Skankin' Garbage's Breath of Fire: Dragon Quarter Review
Email the author: Skankin' Garbage
Capcom, famous for their fighting games, and a shooter series known as Megaman, has an RPG series in their market too; many people have heard of it, 'it' being the overall mediocre series known as Breath of Fire. After releasing four installments of the series, they realized that only one of them stood out in the least. And so, to try something new to catch the eye of the RPGer, they decided to start out the PS2 era by making their fifth installment of the series completely different.
This game features two original systems. The first of the two - the key feature of the game - is the Scenario Overlay system (SOL). Basically, what it means is, upon losing a battle, one can start over from the beginning of the game, or from their most recent save, with all abilities acquired up to that point, all currently held equipment, all progress in the side game, and a fraction of the currently held money and party experience (Party experience is experience gained that doesn't go to any characters, but can be distributed between your characters however you wish). One can also 'Give Up', in which they can start over or from their last save, but will carry over all party experience and money. Depending on how far one progresses through the game before restarting, they'll be able to view more of the story than before. The game is played with the concept in mind that you'll lose and start over again; this can prove to be frustrating for some people. However, as a reward for beating the entire game, one gets to start over with all the extra story. Also, determined as a part of the SOL system, is D-Ratio. The D-Ratio's role in the gameplay is that it determines what doors the party can enter, and what treasures appear in treasure chests. D-Ratio changes upon beating the game, depending on many different factors, such as the number of saves, game completion time, etc.
That being said, the SOL system is made to provide a very good challenge, and reward those that persevere with further elaboration of the story. Even "Hardcore RPGers" will be surprised more than once by the diffuculty of the game. Combat in this game relies on strategy more than brute force; there are no random battles, enemies don't regenerate after dying, and item space is limited, all of which keeps the player from relying on mindless level building.
There is one way to get the advantage other than mastering the fighting system, and that's where the second original feature of the game comes in: the Positive Encounter and Tactics System (PETS). To make sense of this, know that in the encounter system, enemies appear on the same map as which the battles will occur. Also, one can use weapons on the map, and either the lead character or the enemy will get a turn advantage based on who gets the first hit. Well, the PETS system basically uses a system of Baits and Traps to either lure tough enemies away, or to deal damage/enduce status effects on enemies before battle. This is a nice idea; however, the usage of bait and traps is semi-realistic (You have to be at a running start to throw traps).
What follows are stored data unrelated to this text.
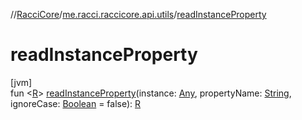 //[RacciCore](../../index.md)/[me.racci.raccicore.api.utils](index.md)/[readInstanceProperty](read-instance-property.md)

# readInstanceProperty

[jvm]\
fun &lt;[R](read-instance-property.md)&gt; [readInstanceProperty](read-instance-property.md)(instance: [Any](https://kotlinlang.org/api/latest/jvm/stdlib/kotlin/-any/index.html), propertyName: [String](https://kotlinlang.org/api/latest/jvm/stdlib/kotlin/-string/index.html),
ignoreCase: [Boolean](https://kotlinlang.org/api/latest/jvm/stdlib/kotlin/-boolean/index.html) = false): [R](read-instance-property.md)
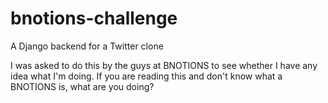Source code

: # bnotions-challenge
A Django backend for a Twitter clone

I was asked to do this by the guys at BNOTIONS to see whether I have any idea what I'm doing. If you are reading this and don't know what a BNOTIONS is, what are you doing?
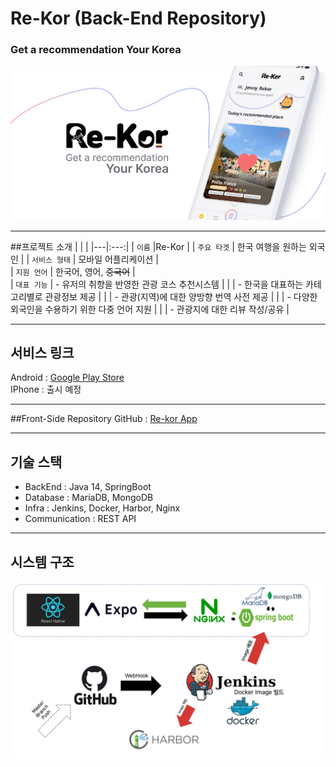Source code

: # Re-Kor (Back-End Repository)  
### Get a recommendation Your Korea  
![rekorimg](images/rekorImg.png)
___

##프로젝트 소개
|   |    | 
|---|:---:|
| `이름` |Re-Kor | 
| `주요 타겟` | 한국 여행을 원하는 외국인 | 
| `서비스 형태` | 모바일 어플리케이션 |  
| `지원 언어` | 한국어, 영어, ~~중국어~~ |  
| `대표 기능` | - 유저의 취향을 반영한 관광 코스 추천시스템  | 
| | - 한국을 대표하는 카테고리별로 관광정보 제공  | 
| | - 관광(지역)에 대한 양방향 번역 사전 제공  | 
| | - 다양한 외국인을 수용하기 위한 다중 언어 지원  | 
| | - 관광지에 대한 리뷰 작성/공유  | 
___
## 서비스 링크
Android : [Google Play Store](https://play.google.com/store/apps/details?id=com.suji_chae.ReKor)  
IPhone : 출시 예정

___
##Front-Side Repository
GitHub : [Re-kor App](https://github.com/ChaeHyun-Kim/Re-Kor)


___
## 기술 스택  
 - BackEnd : Java 14, SpringBoot
 - Database : MariaDB, MongoDB
 - Infra : Jenkins, Docker, Harbor, Nginx
 - Communication : REST API
___
## 시스템 구조
![struct](images/rekor_struct.png)
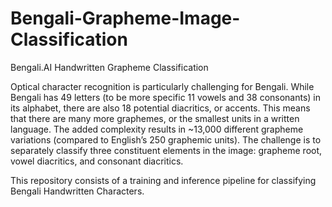 # Bengali-Grapheme-Image-Classification
Bengali.AI Handwritten Grapheme Classification

Optical character recognition is particularly challenging for Bengali. While Bengali has 49 letters (to be more specific 11 vowels and 38 consonants) in its alphabet, there are also 18 potential diacritics, or accents. This means that there are many more graphemes, or the smallest units in a written language. The added complexity results in ~13,000 different grapheme variations (compared to English’s 250 graphemic units). The challenge is to separately classify three constituent elements in the image: grapheme root, vowel diacritics, and consonant diacritics.

This repository consists of a training and inference pipeline for classifying Bengali Handwritten Characters.
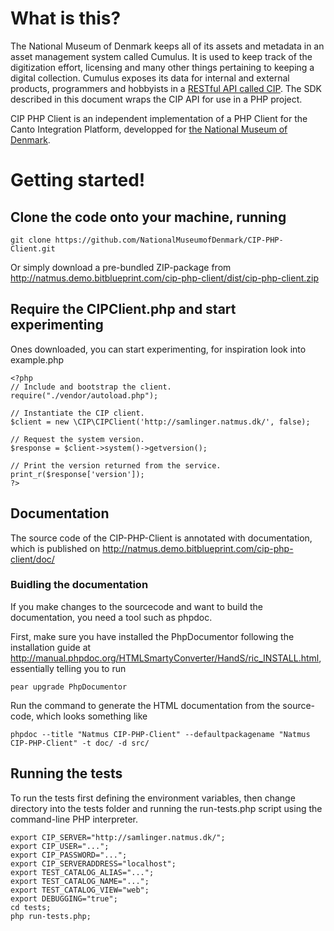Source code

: # What is this?

The National Museum of Denmark keeps all of its assets and metadata in an asset management system called Cumulus. It is used to keep track of the digitization effort, licensing and many other things pertaining to keeping a digital collection. Cumulus exposes its data for internal and external products, programmers and hobbyists in a [RESTful API called CIP](http://samlinger.natmus.dk/CIP/doc/CIP.html). The SDK described in this document wraps the CIP API for use in a PHP project.

CIP PHP Client is an independent implementation of a PHP Client for the Canto Integration Platform, developped for [the National Museum of Denmark](http://digital.natmus.dk/).

# Getting started!

## Clone the code onto your machine, running

	git clone https://github.com/NationalMuseumofDenmark/CIP-PHP-Client.git

Or simply download a pre-bundled ZIP-package from http://natmus.demo.bitblueprint.com/cip-php-client/dist/cip-php-client.zip
	
## Require the CIPClient.php and start experimenting

Ones downloaded, you can start experimenting, for inspiration look into example.php

	<?php
	// Include and bootstrap the client.
	require("./vendor/autoload.php");
	
	// Instantiate the CIP client.
	$client = new \CIP\CIPClient('http://samlinger.natmus.dk/', false);
	
	// Request the system version.
	$response = $client->system()->getversion();
	
	// Print the version returned from the service.
	print_r($response['version']);
	?>
	
## Documentation

The source code of the CIP-PHP-Client is annotated with documentation, which is published on http://natmus.demo.bitblueprint.com/cip-php-client/doc/

### Buidling the documentation

If you make changes to the sourcecode and want to build the documentation, you need a tool such as phpdoc.

First, make sure you have installed the PhpDocumentor following the installation guide at http://manual.phpdoc.org/HTMLSmartyConverter/HandS/ric_INSTALL.html, essentially telling you to run

    pear upgrade PhpDocumentor
    
Run the command to generate the HTML documentation from the source-code, which looks something like

    phpdoc --title "Natmus CIP-PHP-Client" --defaultpackagename "Natmus CIP-PHP-Client" -t doc/ -d src/

## Running the tests

To run the tests first defining the environment variables, then change directory into the tests folder and running the run-tests.php script using the command-line PHP interpreter.

	export CIP_SERVER="http://samlinger.natmus.dk/";
	export CIP_USER="...";
	export CIP_PASSWORD="...";
	export CIP_SERVERADDRESS="localhost";
	export TEST_CATALOG_ALIAS="...";
	export TEST_CATALOG_NAME="...";
	export TEST_CATALOG_VIEW="web";
	export DEBUGGING="true";
	cd tests;
	php run-tests.php;

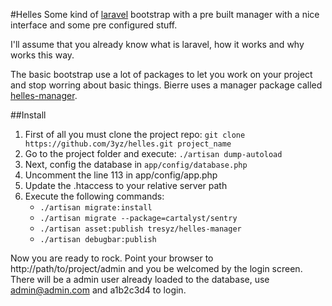 #Helles
Some kind of [laravel](http://www.laravel.com) bootstrap with a pre built manager with a nice interface and some pre configured stuff. 

I'll assume that you already know what is laravel, how it works and why works this way.

The basic bootstrap use a lot of packages to let you work on your project and stop worring about basic things. Bierre uses a manager package called [helles-manager](https://github.com/3yz/helles-manager). 

##Install
1. First of all you must clone the project repo: `git clone https://github.com/3yz/helles.git project_name`
2. Go to the project folder and execute: `./artisan dump-autoload` 
3. Next, config the database in `app/config/database.php`
4. Uncomment the line 113 in app/config/app.php
5. Update the .htaccess to your relative server path 
6. Execute the following commands: 
   - `./artisan migrate:install`
   - `./artisan migrate --package=cartalyst/sentry`
   - `./artisan asset:publish tresyz/helles-manager`
   - `./artisan debugbar:publish`
   
Now you are ready to rock. Point your browser to http://path/to/project/admin and you be welcomed by the login screen.
There will be a admin user already loaded to the database, use admin@admin.com and a1b2c3d4 to login.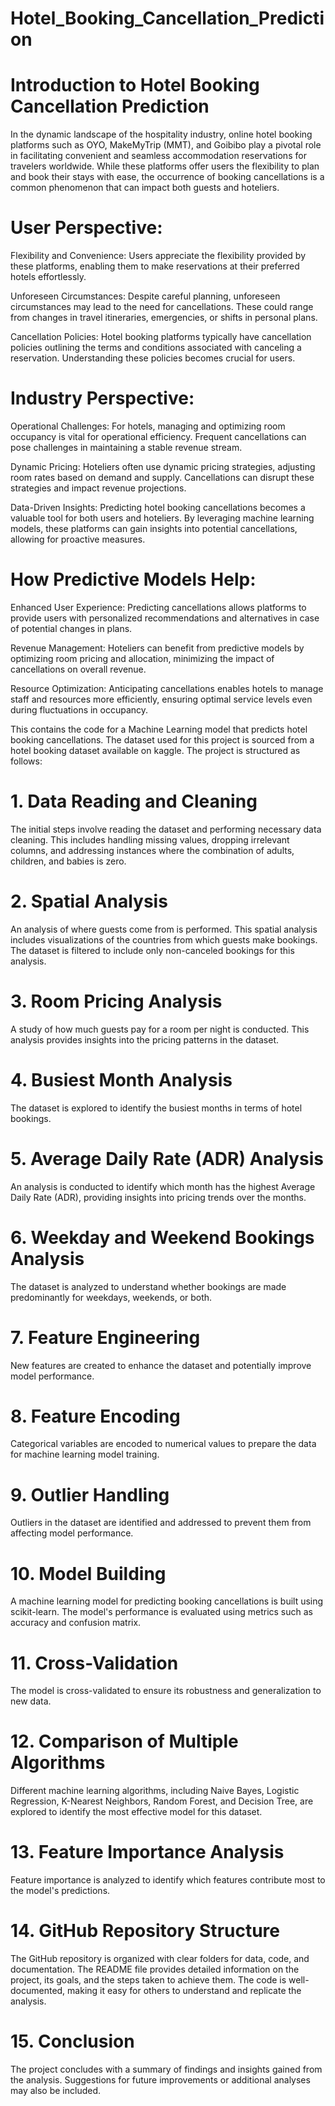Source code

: # Hotel_Booking_Cancellation_Prediction

# Introduction to Hotel Booking Cancellation Prediction
In the dynamic landscape of the hospitality industry, online hotel booking platforms such as OYO, MakeMyTrip (MMT), and Goibibo play a pivotal role in facilitating convenient and seamless accommodation reservations for travelers worldwide. While these platforms offer users the flexibility to plan and book their stays with ease, the occurrence of booking cancellations is a common phenomenon that can impact both guests and hoteliers.

# User Perspective:
Flexibility and Convenience: Users appreciate the flexibility provided by these platforms, enabling them to make reservations at their preferred hotels effortlessly.

Unforeseen Circumstances: Despite careful planning, unforeseen circumstances may lead to the need for cancellations. These could range from changes in travel itineraries, emergencies, or shifts in personal plans.

Cancellation Policies: Hotel booking platforms typically have cancellation policies outlining the terms and conditions associated with canceling a reservation. Understanding these policies becomes crucial for users.

# Industry Perspective:
Operational Challenges: For hotels, managing and optimizing room occupancy is vital for operational efficiency. Frequent cancellations can pose challenges in maintaining a stable revenue stream.

Dynamic Pricing: Hoteliers often use dynamic pricing strategies, adjusting room rates based on demand and supply. Cancellations can disrupt these strategies and impact revenue projections.

Data-Driven Insights: Predicting hotel booking cancellations becomes a valuable tool for both users and hoteliers. By leveraging machine learning models, these platforms can gain insights into potential cancellations, allowing for proactive measures.

# How Predictive Models Help:
Enhanced User Experience: Predicting cancellations allows platforms to provide users with personalized recommendations and alternatives in case of potential changes in plans.

Revenue Management: Hoteliers can benefit from predictive models by optimizing room pricing and allocation, minimizing the impact of cancellations on overall revenue.

Resource Optimization: Anticipating cancellations enables hotels to manage staff and resources more efficiently, ensuring optimal service levels even during fluctuations in occupancy.

This contains the code for a Machine Learning model that predicts hotel booking cancellations. The dataset used for this project is sourced from a hotel booking dataset available on kaggle. The project is structured as follows:

# 1. Data Reading and Cleaning
The initial steps involve reading the dataset and performing necessary data cleaning. This includes handling missing values, dropping irrelevant columns, and addressing instances where the combination of adults, children, and babies is zero.

# 2. Spatial Analysis
An analysis of where guests come from is performed. This spatial analysis includes visualizations of the countries from which guests make bookings. The dataset is filtered to include only non-canceled bookings for this analysis.

# 3. Room Pricing Analysis
A study of how much guests pay for a room per night is conducted. This analysis provides insights into the pricing patterns in the dataset.

# 4. Busiest Month Analysis
The dataset is explored to identify the busiest months in terms of hotel bookings.

# 5. Average Daily Rate (ADR) Analysis
An analysis is conducted to identify which month has the highest Average Daily Rate (ADR), providing insights into pricing trends over the months.

# 6. Weekday and Weekend Bookings Analysis
The dataset is analyzed to understand whether bookings are made predominantly for weekdays, weekends, or both.

# 7. Feature Engineering
New features are created to enhance the dataset and potentially improve model performance.

# 8. Feature Encoding
Categorical variables are encoded to numerical values to prepare the data for machine learning model training.

# 9. Outlier Handling
Outliers in the dataset are identified and addressed to prevent them from affecting model performance.

# 10. Model Building
A machine learning model for predicting booking cancellations is built using scikit-learn. The model's performance is evaluated using metrics such as accuracy and confusion matrix.

# 11. Cross-Validation
The model is cross-validated to ensure its robustness and generalization to new data.

# 12. Comparison of Multiple Algorithms
Different machine learning algorithms, including Naive Bayes, Logistic Regression, K-Nearest Neighbors, Random Forest, and Decision Tree, are explored to identify the most effective model for this dataset.

# 13. Feature Importance Analysis
Feature importance is analyzed to identify which features contribute most to the model's predictions.

# 14. GitHub Repository Structure
The GitHub repository is organized with clear folders for data, code, and documentation. The README file provides detailed information on the project, its goals, and the steps taken to achieve them. The code is well-documented, making it easy for others to understand and replicate the analysis.

# 15. Conclusion
The project concludes with a summary of findings and insights gained from the analysis. Suggestions for future improvements or additional analyses may also be included.
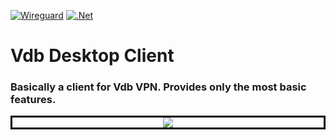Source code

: [![Wireguard](https://img.shields.io/badge/wireguard-%2388171A.svg?style=for-the-badge&logo=wireguard&logoColor=white)](https://www.wireguard.com)
[![.Net](https://img.shields.io/badge/.NET-5C2D91?style=for-the-badge&logo=.net&logoColor=white)](https://dotnet.microsoft.com/en-us/apps/aspnet)

# Vdb Desktop Client
### Basically a client for Vdb VPN. Provides only the most basic features.
<p align="center" style="border:solid black">
  <kbd>
    <img src="https://i.imgur.com/1kkbx9d.png"/>
  </kbd>
</p>
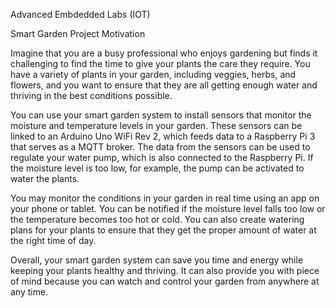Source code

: Advanced Embdedded Labs (IOT)

Smart Garden Project Motivation

Imagine that you are a busy professional who enjoys gardening but finds it challenging to find the time to give your plants the care they require. You have a variety of plants in your garden, including veggies, herbs, and flowers, and you want to ensure that they are all getting enough water and thriving in the best conditions possible.

You can use your smart garden system to install sensors that monitor the moisture and temperature levels in your garden. These sensors can be linked to an Arduino Uno WiFi Rev 2, which feeds data to a Raspberry Pi 3 that serves as a MQTT broker. The data from the sensors can be used to regulate your water pump, which is also connected to the Raspberry Pi. If the moisture level is too low, for example, the pump can be activated to water the plants.

You may monitor the conditions in your garden in real time using an app on your phone or tablet. You can be notified if the moisture level falls too low or the temperature becomes too hot or cold. You can also create watering plans for your plants to ensure that they get the proper amount of water at the right time of day.

Overall, your smart garden system can save you time and energy while keeping your plants healthy and thriving. It can also provide you with piece of mind because you can watch and control your garden from anywhere at any time.
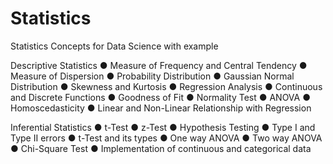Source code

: # Statistics
Statistics Concepts for Data Science with example

Descriptive Statistics
● Measure of Frequency and Central Tendency
● Measure of Dispersion
● Probability Distribution
● Gaussian Normal Distribution
● Skewness and Kurtosis
● Regression Analysis
● Continuous and Discrete Functions
● Goodness of Fit
● Normality Test
● ANOVA
● Homoscedasticity
● Linear and Non-Linear Relationship with Regression



Inferential Statistics
● t-Test
● z-Test
● Hypothesis Testing
● Type I and Type II errors
● t-Test and its types
● One way ANOVA
● Two way ANOVA
● Chi-Square Test
● Implementation of continuous and categorical data
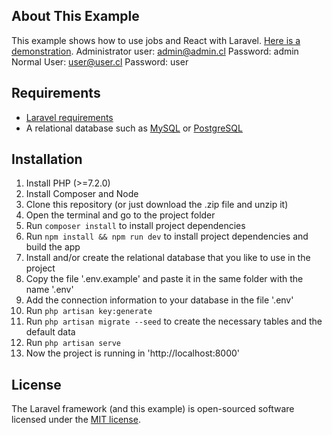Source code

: ## About This Example

This example shows how to use jobs and React with Laravel.
[Here is a demonstration](https://laravel-react-example.swarm.cl).
Administrator user: admin@admin.cl
Password: admin
Normal User: user@user.cl
Password: user

## Requirements

* [Laravel requirements](https://laravel.com/docs/7.x#server-requirements)
* A relational database such as [MySQL](https://www.mysql.com/) or [PostgreSQL](https://www.postgresql.org/)

## Installation

1. Install PHP (>=7.2.0)
2. Install Composer and Node
3. Clone this repository (or just download the .zip file and unzip it)
4. Open the terminal and go to the project folder
5. Run `composer install` to install project dependencies
6. Run `npm install && npm run dev` to install project dependencies and build the app
7. Install and/or create the relational database that you like to use in the project
8. Copy the file '.env.example' and paste it in the same folder with the name '.env'
9. Add the connection information to your database in the file '.env'
10. Run `php artisan key:generate`
11. Run `php artisan migrate --seed` to create the necessary tables and the default data
12. Run `php artisan serve`
13. Now the project is running in 'http://localhost:8000'

## License

The Laravel framework (and this example) is open-sourced software licensed under the [MIT license](https://opensource.org/licenses/MIT).
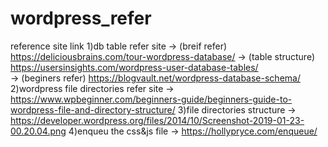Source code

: # wordpress_refer
reference site link
1)db table refer site
   ->  (breif refer)   https://deliciousbrains.com/tour-wordpress-database/ 
   ->  (table structure)  https://usersinsights.com/wordpress-user-database-tables/  
   ->  (beginers refer)  https://blogvault.net/wordpress-database-schema/   
2)wordpress file directories refer site
   ->  https://www.wpbeginner.com/beginners-guide/beginners-guide-to-wordpress-file-and-directory-structure/ 
3)file directories structure
   ->    https://developer.wordpress.org/files/2014/10/Screenshot-2019-01-23-00.20.04.png
4)enqueu the css&js file
   -> https://hollypryce.com/enqueue/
This actually makes it a little more diffucult to use than it's worth, because of the shaky controls. Also, since enemy height and width is taken into mind, it's very easy to throw traps over approaching enemies. The PETS system is a very good idea, but a bit too hard to implement to be practical in most cases.
There are other interesting aspects to this game as well, such as the music and the attention paid to detail. Hitoshi Sakimoto, famous for composing the Ogre Battle and Final Fantasy Tactics games, as well as Vagrant Story, was the sole composer for this soundtrack. The third and fourth BoF games had two composers working on them, and they set up a musical 'feeling' for the series, for lack of a better explanation. Sakimoto obviously did a study on that; the score, while reeking of the sounds of Ogre Battle and Final Fantasy Tactics' symphonic, exciting music, also hints the Electronic Rock, and psuedo-symphonic styles of the more recent Breath of Fire games. This gives the game a sense of familiarity, even with a completely different interface from the previous four games. Also, the game pays much attention to detail of characters. Usually, certain things about characters, like personality, background, or physique, are overlooked in most games when certain things happen. While it's more appearant when playing the game using SOL, the game appears more realistic, as the group stops for rests at times for Nina's sake, How Ryu's dragon powers are constantly on his mind whenever he has the chance to sit down and think, how Nina is scared of interaction between anyone except Ryu and Lin, amongst many other impressive things that won't be spoiled here. The story is nothing special, however it is a refreshing change from most games, and it is pretty original.
In conclusion, Breath of Fire: Dragon Quarter is an amazing game, which will probably be overshadowed by the highly anticipated Xenosaga, unfortunately. This is a pity; it's easily better than any RPG on the PS2 released before it, even bigger titles Final Fantasy 10, and Kingdom Hearts; the only PS2 games looking to challenge its greatness this year being Xenosaga, Unlimited SaGa, and perhaps Final Fantasy X-2.